Зазвонил телефон. Чарли опустил руку под кровать, достал портативный радиотелефон, включил его.
— Ричардс слушает.
— Па?
Чарли закатил глаза.
— Доброе утро, Уинфилд.
Глава 10
За обедом в своем гонконгском клубе Мэйс все время вспоминал двух женщин из «Фэт Лак», их мягкие желтоватые тела. Но думал он и о том, как глубоко зароет его Шан, если узнает о проявленной им черной неблагодарности.
В прошлом веке американцы, разочаровавшиеся в жизни, ехали в Калифорнию. Английские неудачники садились на корабли, плывущие в Гонконг. В 1960 году лорд Хьюго Вейсмит Мэйс вынужден был стремительно покинуть Лондон, в особенности его финансовые районы размером в одну квадратную милю. Он обосновался в Гонконге.
Сегодня вечером он покинул Английский клуб после всего лишь двух порций розового джина. От предвкушения его сердце учащенно билось.
Около него сразу же остановился рикша. Лорд Мэйс, несмотря на свои пятьдесят лет и избыток возлияний в течение большей части этого периода, оставался худощавым, так что его вес не был серьезным испытанием для рикши. Он предпочел местный вид транспорта своему бронированному серому «бентли», иначе его шофер, услуги которого оплачивались самим Шаном, неизбежно отметил бы, что патрон зачастил в опиумный притон.
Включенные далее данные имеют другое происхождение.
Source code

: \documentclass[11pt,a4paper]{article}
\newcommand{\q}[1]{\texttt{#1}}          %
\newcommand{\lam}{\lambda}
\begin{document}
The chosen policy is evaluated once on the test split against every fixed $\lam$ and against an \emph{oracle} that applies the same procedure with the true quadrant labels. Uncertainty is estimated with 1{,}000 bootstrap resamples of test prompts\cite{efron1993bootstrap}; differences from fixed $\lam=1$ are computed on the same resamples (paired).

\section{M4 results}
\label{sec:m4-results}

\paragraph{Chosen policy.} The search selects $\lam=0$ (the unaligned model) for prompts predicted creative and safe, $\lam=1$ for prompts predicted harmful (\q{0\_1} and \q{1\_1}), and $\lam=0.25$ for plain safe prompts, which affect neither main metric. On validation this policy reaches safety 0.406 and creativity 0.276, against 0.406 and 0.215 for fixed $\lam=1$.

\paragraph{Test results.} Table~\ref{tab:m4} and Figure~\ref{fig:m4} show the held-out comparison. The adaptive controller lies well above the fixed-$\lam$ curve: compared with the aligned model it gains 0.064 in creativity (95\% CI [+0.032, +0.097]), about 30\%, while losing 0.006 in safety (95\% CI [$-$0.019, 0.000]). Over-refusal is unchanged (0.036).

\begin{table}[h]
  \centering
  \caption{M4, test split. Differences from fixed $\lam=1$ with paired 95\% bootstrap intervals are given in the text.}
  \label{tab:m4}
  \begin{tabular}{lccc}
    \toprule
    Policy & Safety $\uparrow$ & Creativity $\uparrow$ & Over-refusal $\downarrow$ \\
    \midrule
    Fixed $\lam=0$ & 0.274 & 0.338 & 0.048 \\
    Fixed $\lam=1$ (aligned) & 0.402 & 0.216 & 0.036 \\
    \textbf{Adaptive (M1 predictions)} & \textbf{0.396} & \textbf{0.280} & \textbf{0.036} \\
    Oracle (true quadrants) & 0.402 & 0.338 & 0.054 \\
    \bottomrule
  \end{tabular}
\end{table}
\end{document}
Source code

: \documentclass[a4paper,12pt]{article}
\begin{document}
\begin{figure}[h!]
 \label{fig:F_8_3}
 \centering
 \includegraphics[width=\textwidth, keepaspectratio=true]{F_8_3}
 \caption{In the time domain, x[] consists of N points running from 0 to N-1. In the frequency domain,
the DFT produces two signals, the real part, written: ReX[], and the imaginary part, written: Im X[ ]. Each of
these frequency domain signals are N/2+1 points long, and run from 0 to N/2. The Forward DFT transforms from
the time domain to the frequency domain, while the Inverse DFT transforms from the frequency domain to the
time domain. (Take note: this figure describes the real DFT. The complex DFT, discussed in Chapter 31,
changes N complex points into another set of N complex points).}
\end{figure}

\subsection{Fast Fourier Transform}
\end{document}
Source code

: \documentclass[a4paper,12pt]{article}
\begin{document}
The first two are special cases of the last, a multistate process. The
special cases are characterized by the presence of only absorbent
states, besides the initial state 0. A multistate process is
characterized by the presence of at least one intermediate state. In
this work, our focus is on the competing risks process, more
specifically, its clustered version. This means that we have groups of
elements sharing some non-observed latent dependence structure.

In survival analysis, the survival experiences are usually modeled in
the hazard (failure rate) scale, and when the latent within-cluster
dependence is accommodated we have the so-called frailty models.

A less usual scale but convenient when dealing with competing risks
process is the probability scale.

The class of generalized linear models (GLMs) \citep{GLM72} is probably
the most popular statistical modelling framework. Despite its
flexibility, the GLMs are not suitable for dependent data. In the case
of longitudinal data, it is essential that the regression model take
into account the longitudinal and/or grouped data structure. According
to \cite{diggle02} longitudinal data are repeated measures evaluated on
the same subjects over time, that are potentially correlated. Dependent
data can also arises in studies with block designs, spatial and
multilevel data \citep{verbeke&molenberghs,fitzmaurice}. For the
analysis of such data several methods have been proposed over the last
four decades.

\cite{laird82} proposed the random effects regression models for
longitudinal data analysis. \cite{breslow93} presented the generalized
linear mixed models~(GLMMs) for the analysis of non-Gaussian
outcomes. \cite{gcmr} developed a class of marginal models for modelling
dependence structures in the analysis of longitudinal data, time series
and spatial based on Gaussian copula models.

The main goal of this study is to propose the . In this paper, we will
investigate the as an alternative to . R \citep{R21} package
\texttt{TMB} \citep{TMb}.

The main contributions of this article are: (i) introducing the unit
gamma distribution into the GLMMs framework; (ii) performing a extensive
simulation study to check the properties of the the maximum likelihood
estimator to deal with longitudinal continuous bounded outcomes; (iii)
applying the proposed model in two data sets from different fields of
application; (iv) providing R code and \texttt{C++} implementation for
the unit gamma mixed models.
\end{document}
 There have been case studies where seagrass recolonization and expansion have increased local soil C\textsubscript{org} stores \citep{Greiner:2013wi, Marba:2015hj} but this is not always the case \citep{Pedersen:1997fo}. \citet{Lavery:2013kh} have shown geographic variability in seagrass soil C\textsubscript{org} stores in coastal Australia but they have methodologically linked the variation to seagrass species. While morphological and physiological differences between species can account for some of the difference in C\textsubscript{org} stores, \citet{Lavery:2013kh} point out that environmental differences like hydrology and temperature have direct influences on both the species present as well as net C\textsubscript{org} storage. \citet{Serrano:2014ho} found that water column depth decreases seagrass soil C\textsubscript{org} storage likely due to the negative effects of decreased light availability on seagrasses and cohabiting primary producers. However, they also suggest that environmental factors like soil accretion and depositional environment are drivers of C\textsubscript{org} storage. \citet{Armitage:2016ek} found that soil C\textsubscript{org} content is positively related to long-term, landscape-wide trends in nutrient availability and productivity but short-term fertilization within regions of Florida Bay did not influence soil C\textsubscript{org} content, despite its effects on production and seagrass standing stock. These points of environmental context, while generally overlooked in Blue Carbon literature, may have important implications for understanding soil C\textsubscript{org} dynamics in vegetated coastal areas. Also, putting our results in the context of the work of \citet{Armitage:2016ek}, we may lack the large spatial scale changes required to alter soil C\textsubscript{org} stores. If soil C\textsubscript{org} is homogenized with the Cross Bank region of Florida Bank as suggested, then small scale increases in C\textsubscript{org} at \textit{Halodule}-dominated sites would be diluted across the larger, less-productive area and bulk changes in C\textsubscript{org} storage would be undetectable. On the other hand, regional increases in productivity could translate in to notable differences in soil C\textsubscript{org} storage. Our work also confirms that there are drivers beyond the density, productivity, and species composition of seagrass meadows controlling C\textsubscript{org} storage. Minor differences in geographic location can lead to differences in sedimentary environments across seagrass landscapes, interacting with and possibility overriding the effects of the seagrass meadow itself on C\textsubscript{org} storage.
Шан Лао испытывал отвращение ко всяким пагубным пристрастиям.
Многие удивлялись — с чего это ведущему промышленнику страны вздумалось нанимать такое ничтожество, как лорд Мэйс. Но у Шан Лао были на то причины — такие же, как у Чарли Ричардса, положившего жалование Энди Рейду. Лорд Мэйс служил визитной карточкой Шана на Западе — образцовый бритт, воплощение невозмутимости и достоинства, а уж под прикрытием этого можно было разворачивать любую, легальную и нелегальную, деятельность.
Это нужно только на Западе. На Востоке любой финансист-предприниматель спокойно совмещает выпуск телепрограмм с производством «белого препарата» для инъекций, заручившись прикрытием на достаточно высоком, министерском уровне. И торгует, чем хочет, без малейшего риска. Лицемерие — чисто западная проблема. На Востоке привыкли выкладывать карты на стол.
В маленькой комнатке рядом с холлом «Фэт Лак» две голые девушки сидели в креслах, спокойно ожидая, пока потребуются их услуги. Возраст «девушек» близился к сорока. Это были чистоплотные, бесхитростные женщины, нанятые для обслуживания лорда Мэйса на все время его пребывания в Гонконге.
Они хорошо знали ритуал курения опиума — настоящую языческую церемонию, история которой уходит в глубь веков. Лорд Мэйс предпочитал женщин мальчишкам, хотя услуги последних обходятся дешевле. На его вкус, мальчишки — костлявые, суетливые грязнули. Женщины гораздо лучше.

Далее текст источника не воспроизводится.